October 9, 1991 Several Letcher County families — mainly Breedings and Isons — played a major part in research on a eye disease presented this week at an international genetics conference in Washington, D.C. Teachers at the University of Texas Health Science Center in Houston, Tex., located a gene that causes a form of retinitis pigmentosa, a hereditary eye disease that often leads to blindness. Many members of the two Letcher County families have the disease, sometimes known as RP. Since 1975, the Texas researchers have been to Letcher County five times to examine members of the Breeding and Ison families who were here for family reunions. The 600 or so family members were willing to give time and samples of their blood to the research, which was centered on their family disease.

. A Letcher County man is to be treated for a tumor this week with a new machine that is revolutionizing brain surgery. The machine, known as the gamma knife, was installed last month at the University of Kentucky and one of only 10 in the United States and 24 in the world. The Letcher County man is Bill Howard of Neon. The surgery will be the fourth which Howard has undergone in an effort to be free of a brain tumor.

. Members of the Jenkins City Council say they will pay 18,240 to correct a design problem in the city’s new sewage treatment plant.

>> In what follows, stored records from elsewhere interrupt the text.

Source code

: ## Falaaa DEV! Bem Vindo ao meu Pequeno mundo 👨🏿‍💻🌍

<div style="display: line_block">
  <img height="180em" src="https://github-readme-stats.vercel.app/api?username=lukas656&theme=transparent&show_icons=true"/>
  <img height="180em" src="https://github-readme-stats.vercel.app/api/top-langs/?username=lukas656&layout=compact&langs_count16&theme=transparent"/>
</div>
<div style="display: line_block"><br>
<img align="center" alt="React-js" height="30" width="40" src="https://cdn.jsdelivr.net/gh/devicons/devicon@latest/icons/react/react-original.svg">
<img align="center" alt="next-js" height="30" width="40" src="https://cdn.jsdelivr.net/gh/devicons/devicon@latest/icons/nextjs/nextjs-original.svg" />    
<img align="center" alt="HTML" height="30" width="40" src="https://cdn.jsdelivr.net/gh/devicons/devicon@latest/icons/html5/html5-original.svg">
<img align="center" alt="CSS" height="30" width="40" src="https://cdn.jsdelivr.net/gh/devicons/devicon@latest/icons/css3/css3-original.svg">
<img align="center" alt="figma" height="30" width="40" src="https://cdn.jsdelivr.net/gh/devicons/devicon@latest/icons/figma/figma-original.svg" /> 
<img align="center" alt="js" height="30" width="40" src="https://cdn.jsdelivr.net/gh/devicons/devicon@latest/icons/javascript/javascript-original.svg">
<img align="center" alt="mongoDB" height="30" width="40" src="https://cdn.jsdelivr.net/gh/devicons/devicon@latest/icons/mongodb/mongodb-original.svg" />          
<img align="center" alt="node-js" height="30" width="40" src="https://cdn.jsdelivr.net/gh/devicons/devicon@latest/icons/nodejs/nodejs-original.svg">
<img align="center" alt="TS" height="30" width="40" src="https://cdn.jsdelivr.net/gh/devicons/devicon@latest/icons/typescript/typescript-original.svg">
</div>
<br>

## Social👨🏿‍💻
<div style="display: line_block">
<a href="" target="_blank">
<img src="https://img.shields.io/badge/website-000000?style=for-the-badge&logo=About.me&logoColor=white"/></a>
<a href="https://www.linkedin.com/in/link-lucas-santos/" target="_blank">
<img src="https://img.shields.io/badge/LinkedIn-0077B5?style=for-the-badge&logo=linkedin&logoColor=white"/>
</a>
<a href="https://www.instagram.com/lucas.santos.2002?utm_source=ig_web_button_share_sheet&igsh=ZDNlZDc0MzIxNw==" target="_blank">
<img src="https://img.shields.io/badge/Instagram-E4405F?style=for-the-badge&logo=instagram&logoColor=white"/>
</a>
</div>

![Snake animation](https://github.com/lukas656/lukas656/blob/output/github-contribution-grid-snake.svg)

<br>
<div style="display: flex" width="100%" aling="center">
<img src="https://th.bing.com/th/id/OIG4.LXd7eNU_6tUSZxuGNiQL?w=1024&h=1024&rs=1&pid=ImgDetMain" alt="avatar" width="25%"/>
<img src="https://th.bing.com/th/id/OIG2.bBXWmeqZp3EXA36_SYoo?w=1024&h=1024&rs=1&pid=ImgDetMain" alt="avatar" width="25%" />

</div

October 10, 2001 The Letcher Fiscal Court has approved the first reading of an ordinance to regulate the way the petroleum industry builds natural gas pipelines here. The new ordinance comes from an unusual source — talks between the citizens group Kentuckians for the Commonwealth and Columbia Natural Resources Inc., one of the state’s largest natural gas drilling companies.

. Appalshop is on the road, bringing its two-year national tour “Voices from Home” to New York City. “Voices from Home” features artists from Appalachia and New York whose work explores the cultures of rural Appalachia and urban New York — including Puerto Rican communities in the Bronx.

. Defending Region 8 volleyball champion Letcher will be going after its third straight championship when the six-team, double-elimination District 32 tournament opens this week at the Sherman Neace Athletic Center in Hazard.